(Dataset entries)

····················

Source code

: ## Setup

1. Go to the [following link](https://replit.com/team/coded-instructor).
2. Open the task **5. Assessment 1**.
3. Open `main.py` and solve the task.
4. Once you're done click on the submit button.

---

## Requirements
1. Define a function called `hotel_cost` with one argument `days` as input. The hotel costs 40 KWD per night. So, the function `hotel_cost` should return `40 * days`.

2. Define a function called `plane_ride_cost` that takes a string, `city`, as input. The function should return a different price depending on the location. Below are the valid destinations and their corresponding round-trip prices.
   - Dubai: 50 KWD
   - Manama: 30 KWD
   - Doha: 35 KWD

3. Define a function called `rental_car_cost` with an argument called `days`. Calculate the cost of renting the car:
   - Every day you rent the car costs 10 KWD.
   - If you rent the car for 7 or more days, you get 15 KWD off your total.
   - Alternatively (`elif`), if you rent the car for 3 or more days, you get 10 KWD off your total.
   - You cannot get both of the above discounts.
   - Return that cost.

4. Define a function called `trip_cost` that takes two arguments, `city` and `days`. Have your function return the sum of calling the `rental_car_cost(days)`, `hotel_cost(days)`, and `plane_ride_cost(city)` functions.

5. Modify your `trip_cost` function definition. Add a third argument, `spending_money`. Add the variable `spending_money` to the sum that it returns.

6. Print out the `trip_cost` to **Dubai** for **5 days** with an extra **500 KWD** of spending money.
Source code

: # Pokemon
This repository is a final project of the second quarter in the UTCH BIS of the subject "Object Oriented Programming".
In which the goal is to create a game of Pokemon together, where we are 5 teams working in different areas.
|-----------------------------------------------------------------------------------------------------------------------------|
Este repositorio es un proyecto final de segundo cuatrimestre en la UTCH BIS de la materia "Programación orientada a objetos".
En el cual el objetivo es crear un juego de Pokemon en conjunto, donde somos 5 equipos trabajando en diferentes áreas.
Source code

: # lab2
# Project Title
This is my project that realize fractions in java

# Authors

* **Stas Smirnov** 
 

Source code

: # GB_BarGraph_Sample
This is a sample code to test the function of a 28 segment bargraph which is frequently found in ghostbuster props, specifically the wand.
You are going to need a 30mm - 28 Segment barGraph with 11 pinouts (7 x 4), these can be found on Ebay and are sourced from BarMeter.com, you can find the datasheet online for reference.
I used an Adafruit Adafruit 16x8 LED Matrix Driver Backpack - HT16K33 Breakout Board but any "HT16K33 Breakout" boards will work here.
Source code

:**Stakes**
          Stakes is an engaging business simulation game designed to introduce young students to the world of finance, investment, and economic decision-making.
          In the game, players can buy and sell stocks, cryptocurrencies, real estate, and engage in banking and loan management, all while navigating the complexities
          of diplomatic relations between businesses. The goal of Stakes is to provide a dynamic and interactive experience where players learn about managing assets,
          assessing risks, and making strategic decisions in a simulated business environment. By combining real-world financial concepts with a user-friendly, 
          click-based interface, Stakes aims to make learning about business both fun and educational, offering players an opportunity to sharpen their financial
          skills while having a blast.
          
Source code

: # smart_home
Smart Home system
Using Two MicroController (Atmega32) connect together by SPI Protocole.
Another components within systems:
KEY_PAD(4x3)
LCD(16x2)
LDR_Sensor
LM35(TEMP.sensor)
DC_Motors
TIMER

····················

**Exercise objective**
From the data above, count the lines that contain "more" and write only that count.

**Written answer**
2